◆ **What the task requires**:
Please quote exactly the opening lines of the data, from the first line to the one where "Bunch of Sinatra" appears.

◆ **Material for this exercise**:
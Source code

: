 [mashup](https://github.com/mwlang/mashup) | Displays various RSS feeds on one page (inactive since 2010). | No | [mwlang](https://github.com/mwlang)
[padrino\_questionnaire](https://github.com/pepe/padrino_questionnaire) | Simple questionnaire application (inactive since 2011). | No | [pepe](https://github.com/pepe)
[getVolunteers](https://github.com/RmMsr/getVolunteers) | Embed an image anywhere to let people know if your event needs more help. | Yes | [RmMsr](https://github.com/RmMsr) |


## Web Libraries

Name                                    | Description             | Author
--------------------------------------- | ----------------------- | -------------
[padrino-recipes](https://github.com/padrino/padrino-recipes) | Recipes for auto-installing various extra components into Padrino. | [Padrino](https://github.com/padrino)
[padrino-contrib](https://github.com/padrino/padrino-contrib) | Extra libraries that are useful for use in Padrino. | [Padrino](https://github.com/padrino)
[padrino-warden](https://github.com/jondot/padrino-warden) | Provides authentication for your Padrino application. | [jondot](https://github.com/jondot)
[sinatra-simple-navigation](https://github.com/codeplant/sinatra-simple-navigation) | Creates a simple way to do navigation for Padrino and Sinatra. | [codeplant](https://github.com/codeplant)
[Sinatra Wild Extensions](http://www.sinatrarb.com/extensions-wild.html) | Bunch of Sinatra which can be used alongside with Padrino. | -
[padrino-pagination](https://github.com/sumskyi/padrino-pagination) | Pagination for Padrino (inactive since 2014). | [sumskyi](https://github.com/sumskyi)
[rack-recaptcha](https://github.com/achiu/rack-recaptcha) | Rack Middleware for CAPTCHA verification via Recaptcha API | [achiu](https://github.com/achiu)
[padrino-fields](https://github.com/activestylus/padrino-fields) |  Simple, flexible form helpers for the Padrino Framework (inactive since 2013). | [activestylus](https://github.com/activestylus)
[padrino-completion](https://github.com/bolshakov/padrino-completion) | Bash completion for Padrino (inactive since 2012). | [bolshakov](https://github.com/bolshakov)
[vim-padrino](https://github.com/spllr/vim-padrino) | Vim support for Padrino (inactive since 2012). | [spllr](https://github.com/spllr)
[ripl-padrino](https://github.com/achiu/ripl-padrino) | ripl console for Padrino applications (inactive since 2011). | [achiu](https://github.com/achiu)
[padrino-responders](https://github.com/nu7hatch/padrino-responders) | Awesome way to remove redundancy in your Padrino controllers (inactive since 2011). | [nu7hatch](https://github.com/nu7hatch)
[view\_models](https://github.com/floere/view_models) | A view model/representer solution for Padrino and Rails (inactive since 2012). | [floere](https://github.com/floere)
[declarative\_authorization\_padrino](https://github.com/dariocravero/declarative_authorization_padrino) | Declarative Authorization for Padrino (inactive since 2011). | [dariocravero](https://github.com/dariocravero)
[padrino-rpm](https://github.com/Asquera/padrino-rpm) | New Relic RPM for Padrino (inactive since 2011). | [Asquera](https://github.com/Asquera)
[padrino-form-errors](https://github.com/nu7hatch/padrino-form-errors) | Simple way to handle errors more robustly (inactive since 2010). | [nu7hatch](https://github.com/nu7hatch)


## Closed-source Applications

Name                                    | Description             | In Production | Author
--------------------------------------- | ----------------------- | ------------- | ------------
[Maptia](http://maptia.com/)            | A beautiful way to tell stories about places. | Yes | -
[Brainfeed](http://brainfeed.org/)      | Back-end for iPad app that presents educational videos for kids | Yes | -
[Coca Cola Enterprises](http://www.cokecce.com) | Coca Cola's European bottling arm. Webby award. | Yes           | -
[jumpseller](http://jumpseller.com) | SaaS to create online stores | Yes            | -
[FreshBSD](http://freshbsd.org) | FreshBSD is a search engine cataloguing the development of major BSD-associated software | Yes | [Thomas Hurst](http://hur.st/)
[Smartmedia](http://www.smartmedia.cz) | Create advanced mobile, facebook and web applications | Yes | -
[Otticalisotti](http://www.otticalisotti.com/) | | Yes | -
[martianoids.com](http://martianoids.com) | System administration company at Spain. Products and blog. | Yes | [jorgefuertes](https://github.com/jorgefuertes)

◆ **Answer for this exercise**:
Source code

: [mashup](https://github.com/mwlang/mashup) | Displays various RSS feeds on one page (inactive since 2010). | No | [mwlang](https://github.com/mwlang)
[padrino\_questionnaire](https://github.com/pepe/padrino_questionnaire) | Simple questionnaire application (inactive since 2011). | No | [pepe](https://github.com/pepe)
[getVolunteers](https://github.com/RmMsr/getVolunteers) | Embed an image anywhere to let people know if your event needs more help. | Yes | [RmMsr](https://github.com/RmMsr) |


## Web Libraries

Name                                    | Description             | Author
--------------------------------------- | ----------------------- | -------------
[padrino-recipes](https://github.com/padrino/padrino-recipes) | Recipes for auto-installing various extra components into Padrino. | [Padrino](https://github.com/padrino)
[padrino-contrib](https://github.com/padrino/padrino-contrib) | Extra libraries that are useful for use in Padrino. | [Padrino](https://github.com/padrino)
[padrino-warden](https://github.com/jondot/padrino-warden) | Provides authentication for your Padrino application. | [jondot](https://github.com/jondot)
[sinatra-simple-navigation](https://github.com/codeplant/sinatra-simple-navigation) | Creates a simple way to do navigation for Padrino and Sinatra. | [codeplant](https://github.com/codeplant)
[Sinatra Wild Extensions](http://www.sinatrarb.com/extensions-wild.html) | Bunch of Sinatra which can be used alongside with Padrino. | -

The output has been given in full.